= Brief =
Everything from the line containing "rotation into concrete" through the final line of the listing below should be given again, word for word, and nothing else.

—————

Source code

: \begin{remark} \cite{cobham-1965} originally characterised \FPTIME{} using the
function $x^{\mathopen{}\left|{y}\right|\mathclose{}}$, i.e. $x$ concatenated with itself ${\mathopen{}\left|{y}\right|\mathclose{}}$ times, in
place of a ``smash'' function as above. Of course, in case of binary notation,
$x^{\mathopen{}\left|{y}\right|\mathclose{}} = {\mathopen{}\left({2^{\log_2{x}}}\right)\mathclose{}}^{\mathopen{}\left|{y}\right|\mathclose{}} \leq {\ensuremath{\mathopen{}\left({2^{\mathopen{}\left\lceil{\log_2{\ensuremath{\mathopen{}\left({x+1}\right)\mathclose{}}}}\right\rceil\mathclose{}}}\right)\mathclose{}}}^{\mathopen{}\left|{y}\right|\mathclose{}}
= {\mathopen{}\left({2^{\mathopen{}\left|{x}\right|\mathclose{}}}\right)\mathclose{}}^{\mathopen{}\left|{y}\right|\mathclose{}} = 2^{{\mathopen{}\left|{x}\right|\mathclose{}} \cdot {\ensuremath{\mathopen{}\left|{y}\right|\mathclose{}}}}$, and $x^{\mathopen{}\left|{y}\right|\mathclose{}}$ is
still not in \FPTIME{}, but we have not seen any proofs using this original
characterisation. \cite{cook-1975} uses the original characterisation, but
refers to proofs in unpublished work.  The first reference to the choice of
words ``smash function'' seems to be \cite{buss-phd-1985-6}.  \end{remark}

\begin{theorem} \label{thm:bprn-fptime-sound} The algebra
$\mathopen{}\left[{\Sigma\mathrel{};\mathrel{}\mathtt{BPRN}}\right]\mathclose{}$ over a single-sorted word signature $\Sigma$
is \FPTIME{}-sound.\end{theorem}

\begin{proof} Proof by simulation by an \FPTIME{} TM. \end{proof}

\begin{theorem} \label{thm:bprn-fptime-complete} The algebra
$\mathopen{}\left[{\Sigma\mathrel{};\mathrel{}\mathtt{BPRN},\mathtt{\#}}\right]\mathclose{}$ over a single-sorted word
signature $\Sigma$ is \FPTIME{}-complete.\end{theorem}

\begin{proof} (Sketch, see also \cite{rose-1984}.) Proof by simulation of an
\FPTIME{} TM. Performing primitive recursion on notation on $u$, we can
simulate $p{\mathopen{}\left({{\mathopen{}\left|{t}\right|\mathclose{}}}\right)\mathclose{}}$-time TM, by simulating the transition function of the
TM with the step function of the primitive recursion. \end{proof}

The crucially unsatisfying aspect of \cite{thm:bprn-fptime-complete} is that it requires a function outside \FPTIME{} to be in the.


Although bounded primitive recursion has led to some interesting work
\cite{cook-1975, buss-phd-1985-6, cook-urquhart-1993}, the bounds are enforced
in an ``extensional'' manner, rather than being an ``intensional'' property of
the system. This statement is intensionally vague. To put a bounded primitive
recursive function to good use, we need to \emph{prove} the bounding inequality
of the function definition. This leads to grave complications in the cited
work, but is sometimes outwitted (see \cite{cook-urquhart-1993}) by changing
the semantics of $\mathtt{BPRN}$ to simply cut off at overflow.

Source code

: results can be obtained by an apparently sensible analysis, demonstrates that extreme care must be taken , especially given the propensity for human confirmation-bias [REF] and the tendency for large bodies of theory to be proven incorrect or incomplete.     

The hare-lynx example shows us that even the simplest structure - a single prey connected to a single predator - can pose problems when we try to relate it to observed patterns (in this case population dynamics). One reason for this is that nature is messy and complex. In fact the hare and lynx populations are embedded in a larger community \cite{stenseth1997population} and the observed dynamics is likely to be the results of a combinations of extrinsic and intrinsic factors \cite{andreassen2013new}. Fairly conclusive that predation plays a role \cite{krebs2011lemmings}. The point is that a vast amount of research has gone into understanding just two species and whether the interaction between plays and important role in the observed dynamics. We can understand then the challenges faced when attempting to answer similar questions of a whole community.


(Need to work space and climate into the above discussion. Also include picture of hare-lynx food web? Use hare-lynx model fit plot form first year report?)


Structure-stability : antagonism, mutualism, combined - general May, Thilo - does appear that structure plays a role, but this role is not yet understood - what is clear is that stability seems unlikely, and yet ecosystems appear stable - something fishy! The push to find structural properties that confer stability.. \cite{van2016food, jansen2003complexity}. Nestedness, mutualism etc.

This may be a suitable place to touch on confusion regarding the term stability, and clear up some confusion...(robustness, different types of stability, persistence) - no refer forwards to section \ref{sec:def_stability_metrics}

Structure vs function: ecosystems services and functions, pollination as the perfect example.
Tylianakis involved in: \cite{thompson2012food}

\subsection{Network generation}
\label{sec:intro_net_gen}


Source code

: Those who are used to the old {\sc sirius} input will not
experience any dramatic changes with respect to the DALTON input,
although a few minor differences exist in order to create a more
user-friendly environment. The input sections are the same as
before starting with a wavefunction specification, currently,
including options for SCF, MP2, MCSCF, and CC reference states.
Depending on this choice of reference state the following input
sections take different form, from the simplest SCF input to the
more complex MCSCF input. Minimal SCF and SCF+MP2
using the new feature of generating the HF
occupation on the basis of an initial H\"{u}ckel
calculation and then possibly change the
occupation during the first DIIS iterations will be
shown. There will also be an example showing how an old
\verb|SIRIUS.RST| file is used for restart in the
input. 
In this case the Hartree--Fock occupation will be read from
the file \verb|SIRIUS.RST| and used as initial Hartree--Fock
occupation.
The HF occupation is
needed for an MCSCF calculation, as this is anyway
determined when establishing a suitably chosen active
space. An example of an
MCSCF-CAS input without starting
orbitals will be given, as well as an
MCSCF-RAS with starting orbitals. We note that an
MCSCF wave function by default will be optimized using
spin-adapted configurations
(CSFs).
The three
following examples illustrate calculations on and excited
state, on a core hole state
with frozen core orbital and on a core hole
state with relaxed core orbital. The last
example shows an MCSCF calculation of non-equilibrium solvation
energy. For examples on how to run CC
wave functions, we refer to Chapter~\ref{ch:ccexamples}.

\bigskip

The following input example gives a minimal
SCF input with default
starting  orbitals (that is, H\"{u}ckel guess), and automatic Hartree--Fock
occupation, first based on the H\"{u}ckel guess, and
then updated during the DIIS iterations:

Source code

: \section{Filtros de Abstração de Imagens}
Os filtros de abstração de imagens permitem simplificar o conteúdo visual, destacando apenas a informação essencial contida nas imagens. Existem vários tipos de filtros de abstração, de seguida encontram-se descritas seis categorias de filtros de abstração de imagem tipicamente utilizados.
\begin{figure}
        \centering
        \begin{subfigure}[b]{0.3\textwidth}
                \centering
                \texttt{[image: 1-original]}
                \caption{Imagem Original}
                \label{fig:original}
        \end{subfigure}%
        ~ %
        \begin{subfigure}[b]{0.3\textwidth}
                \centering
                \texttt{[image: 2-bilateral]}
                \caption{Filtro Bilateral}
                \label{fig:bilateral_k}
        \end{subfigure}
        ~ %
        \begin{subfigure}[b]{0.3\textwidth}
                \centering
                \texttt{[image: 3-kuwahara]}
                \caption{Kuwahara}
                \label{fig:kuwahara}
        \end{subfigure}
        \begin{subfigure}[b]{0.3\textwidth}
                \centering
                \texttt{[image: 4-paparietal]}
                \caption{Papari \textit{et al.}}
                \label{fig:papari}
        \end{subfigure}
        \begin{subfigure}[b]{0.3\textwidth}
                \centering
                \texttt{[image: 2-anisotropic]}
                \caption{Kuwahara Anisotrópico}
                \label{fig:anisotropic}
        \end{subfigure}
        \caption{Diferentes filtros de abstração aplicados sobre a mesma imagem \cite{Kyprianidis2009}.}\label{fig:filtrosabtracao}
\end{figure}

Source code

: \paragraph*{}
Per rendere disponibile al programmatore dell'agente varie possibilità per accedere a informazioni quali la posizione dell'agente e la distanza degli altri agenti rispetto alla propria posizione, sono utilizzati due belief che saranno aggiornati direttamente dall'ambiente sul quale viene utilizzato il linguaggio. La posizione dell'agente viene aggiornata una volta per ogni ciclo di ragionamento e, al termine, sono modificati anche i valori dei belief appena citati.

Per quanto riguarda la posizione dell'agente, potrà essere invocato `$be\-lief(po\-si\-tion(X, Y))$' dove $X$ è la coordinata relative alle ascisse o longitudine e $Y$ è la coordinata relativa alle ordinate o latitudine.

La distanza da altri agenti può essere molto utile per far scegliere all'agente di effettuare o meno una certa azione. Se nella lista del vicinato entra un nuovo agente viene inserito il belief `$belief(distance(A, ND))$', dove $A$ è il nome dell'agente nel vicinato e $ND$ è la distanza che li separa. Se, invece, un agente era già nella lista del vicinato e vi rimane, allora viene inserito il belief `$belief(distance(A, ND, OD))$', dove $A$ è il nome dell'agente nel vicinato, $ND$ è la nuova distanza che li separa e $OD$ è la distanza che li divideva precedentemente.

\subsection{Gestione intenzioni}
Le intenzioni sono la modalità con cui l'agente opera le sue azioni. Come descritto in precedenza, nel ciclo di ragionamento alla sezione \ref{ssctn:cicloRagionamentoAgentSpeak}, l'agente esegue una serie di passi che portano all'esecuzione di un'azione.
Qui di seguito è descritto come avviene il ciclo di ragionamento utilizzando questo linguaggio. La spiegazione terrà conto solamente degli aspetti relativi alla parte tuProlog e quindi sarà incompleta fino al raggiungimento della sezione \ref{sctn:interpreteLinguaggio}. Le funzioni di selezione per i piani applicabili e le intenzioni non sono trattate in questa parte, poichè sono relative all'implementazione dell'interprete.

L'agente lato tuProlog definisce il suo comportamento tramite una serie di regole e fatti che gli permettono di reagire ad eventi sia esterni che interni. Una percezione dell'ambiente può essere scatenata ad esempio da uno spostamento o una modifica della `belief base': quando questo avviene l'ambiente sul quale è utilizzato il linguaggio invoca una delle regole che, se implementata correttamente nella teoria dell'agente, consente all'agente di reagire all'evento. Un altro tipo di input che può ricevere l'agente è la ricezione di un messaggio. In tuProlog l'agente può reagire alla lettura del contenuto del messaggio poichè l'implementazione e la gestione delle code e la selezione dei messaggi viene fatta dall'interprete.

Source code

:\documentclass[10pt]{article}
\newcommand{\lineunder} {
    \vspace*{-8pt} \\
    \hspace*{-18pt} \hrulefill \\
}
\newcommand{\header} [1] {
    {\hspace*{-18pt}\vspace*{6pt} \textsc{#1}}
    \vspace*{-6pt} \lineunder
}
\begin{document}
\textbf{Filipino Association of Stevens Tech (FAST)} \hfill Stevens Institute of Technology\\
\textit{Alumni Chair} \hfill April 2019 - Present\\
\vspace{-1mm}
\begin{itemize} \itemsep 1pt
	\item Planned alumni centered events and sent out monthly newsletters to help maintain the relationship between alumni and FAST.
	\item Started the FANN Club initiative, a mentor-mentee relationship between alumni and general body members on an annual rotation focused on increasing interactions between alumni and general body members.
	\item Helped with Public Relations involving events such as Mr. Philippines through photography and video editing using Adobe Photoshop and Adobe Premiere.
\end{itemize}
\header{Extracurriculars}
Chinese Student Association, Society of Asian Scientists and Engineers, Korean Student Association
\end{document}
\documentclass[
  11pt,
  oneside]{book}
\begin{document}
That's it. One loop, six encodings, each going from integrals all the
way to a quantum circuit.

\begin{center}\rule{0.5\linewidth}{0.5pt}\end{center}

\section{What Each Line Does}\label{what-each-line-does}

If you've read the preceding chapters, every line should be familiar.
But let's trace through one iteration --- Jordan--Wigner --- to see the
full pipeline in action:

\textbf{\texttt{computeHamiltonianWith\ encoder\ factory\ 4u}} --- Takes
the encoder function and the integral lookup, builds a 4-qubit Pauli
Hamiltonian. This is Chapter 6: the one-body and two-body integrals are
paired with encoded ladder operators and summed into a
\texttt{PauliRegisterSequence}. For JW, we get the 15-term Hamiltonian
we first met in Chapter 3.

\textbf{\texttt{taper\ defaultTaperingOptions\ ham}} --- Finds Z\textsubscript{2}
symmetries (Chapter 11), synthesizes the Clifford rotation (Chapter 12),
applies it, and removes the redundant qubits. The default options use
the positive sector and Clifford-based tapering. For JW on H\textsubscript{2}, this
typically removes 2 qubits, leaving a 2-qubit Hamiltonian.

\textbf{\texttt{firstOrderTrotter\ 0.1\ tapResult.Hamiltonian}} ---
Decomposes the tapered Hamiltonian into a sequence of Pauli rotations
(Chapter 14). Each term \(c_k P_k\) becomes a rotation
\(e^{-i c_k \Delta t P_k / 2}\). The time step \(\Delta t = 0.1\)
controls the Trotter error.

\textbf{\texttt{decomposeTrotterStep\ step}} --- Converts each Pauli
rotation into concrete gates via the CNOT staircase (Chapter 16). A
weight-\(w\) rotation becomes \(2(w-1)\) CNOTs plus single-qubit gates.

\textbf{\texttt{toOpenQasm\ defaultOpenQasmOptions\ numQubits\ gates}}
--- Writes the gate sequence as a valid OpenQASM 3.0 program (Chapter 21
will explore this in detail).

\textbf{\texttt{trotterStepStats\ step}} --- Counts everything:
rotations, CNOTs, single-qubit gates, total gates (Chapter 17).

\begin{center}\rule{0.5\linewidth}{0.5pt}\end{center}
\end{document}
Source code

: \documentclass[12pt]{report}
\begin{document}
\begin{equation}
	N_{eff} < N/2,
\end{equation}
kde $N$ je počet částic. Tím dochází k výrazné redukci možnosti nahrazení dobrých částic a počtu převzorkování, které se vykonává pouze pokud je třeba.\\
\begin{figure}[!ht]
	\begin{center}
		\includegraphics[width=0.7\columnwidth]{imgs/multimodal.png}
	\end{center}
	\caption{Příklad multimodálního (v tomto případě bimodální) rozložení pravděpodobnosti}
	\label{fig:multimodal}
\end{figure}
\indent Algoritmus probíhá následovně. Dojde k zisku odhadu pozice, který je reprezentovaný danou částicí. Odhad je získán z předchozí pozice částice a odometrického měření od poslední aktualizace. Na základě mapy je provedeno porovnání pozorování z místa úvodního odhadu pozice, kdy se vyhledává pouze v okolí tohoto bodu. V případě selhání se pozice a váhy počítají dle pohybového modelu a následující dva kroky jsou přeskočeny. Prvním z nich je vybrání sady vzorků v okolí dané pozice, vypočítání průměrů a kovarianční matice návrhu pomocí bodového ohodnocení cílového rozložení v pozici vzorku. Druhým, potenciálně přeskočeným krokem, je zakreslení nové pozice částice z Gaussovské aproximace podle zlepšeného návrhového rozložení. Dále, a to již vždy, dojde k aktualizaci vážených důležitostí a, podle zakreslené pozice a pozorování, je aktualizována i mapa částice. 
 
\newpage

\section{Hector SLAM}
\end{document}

—————

= Written response =
rotation into concrete gates via the CNOT staircase (Chapter 16). A
weight-\(w\) rotation becomes \(2(w-1)\) CNOTs plus single-qubit gates.

\textbf{\texttt{toOpenQasm\ defaultOpenQasmOptions\ numQubits\ gates}}
--- Writes the gate sequence as a valid OpenQASM 3.0 program (Chapter 21
will explore this in detail).

\textbf{\texttt{trotterStepStats\ step}} --- Counts everything:
rotations, CNOTs, single-qubit gates, total gates (Chapter 17).

\begin{center}\rule{0.5\linewidth}{0.5pt}\end{center}
\end{document}
Source code

: \documentclass[12pt]{report}
\begin{document}
\begin{equation}
	N_{eff} < N/2,
\end{equation}
kde $N$ je počet částic. Tím dochází k výrazné redukci možnosti nahrazení dobrých částic a počtu převzorkování, které se vykonává pouze pokud je třeba.\\
\begin{figure}[!ht]
	\begin{center}
		\includegraphics[width=0.7\columnwidth]{imgs/multimodal.png}
	\end{center}
	\caption{Příklad multimodálního (v tomto případě bimodální) rozložení pravděpodobnosti}
	\label{fig:multimodal}
\end{figure}
\indent Algoritmus probíhá následovně. Dojde k zisku odhadu pozice, který je reprezentovaný danou částicí. Odhad je získán z předchozí pozice částice a odometrického měření od poslední aktualizace. Na základě mapy je provedeno porovnání pozorování z místa úvodního odhadu pozice, kdy se vyhledává pouze v okolí tohoto bodu. V případě selhání se pozice a váhy počítají dle pohybového modelu a následující dva kroky jsou přeskočeny. Prvním z nich je vybrání sady vzorků v okolí dané pozice, vypočítání průměrů a kovarianční matice návrhu pomocí bodového ohodnocení cílového rozložení v pozici vzorku. Druhým, potenciálně přeskočeným krokem, je zakreslení nové pozice částice z Gaussovské aproximace podle zlepšeného návrhového rozložení. Dále, a to již vždy, dojde k aktualizaci vážených důležitostí a, podle zakreslené pozice a pozorování, je aktualizována i mapa částice. 
 
\newpage

\section{Hector SLAM}
\end{document}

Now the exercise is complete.